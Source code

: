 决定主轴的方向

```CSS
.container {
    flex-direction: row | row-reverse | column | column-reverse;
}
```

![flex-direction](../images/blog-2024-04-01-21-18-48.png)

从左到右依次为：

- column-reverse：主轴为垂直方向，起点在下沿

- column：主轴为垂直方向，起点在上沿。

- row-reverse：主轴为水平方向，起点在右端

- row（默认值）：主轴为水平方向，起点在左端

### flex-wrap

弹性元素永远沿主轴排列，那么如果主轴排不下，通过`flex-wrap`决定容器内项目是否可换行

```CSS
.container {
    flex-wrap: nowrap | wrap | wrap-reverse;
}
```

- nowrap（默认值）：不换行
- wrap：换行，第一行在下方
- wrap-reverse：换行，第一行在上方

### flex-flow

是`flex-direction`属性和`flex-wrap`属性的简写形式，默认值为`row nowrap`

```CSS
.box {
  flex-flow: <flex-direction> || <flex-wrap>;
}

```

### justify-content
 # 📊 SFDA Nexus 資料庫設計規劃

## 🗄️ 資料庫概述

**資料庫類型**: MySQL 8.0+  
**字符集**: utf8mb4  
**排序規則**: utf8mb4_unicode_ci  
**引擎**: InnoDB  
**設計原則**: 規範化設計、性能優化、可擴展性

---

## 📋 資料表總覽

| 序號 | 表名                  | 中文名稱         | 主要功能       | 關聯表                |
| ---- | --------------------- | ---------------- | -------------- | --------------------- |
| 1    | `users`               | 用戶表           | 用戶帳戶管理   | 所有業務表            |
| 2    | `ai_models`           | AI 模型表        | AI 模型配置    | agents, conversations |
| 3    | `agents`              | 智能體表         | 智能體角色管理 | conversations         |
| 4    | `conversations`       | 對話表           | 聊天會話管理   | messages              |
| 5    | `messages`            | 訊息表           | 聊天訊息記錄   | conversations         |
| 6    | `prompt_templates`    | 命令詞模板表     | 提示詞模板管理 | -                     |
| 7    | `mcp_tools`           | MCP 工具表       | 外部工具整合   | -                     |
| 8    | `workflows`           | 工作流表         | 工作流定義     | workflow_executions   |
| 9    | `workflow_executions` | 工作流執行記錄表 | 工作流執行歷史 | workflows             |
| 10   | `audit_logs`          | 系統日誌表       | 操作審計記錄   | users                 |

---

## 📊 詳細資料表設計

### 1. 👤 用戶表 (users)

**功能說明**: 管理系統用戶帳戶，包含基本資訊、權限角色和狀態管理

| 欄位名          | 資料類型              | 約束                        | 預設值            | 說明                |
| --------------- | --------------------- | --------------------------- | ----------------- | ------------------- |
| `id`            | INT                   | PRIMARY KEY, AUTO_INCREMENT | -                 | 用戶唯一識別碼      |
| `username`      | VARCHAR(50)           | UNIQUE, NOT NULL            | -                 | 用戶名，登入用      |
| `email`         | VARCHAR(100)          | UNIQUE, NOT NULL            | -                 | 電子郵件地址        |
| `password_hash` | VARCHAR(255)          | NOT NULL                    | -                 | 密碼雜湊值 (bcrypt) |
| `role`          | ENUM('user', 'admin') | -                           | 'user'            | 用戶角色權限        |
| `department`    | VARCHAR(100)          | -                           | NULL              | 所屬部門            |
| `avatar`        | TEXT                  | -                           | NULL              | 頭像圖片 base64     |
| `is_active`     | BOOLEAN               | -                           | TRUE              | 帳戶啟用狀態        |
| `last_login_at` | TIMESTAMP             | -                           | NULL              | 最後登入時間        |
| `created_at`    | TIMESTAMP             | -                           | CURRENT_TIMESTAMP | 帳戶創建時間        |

____

WORK TASK =>
Each line above that contains the word "users" should be copied.

WRITTEN REPLY =>
| 1    | `users`               | 用戶表           | 用戶帳戶管理   | 所有業務表            |
| 10   | `audit_logs`          | 系統日誌表       | 操作審計記錄   | users                 |
### 1. 👤 用戶表 (users)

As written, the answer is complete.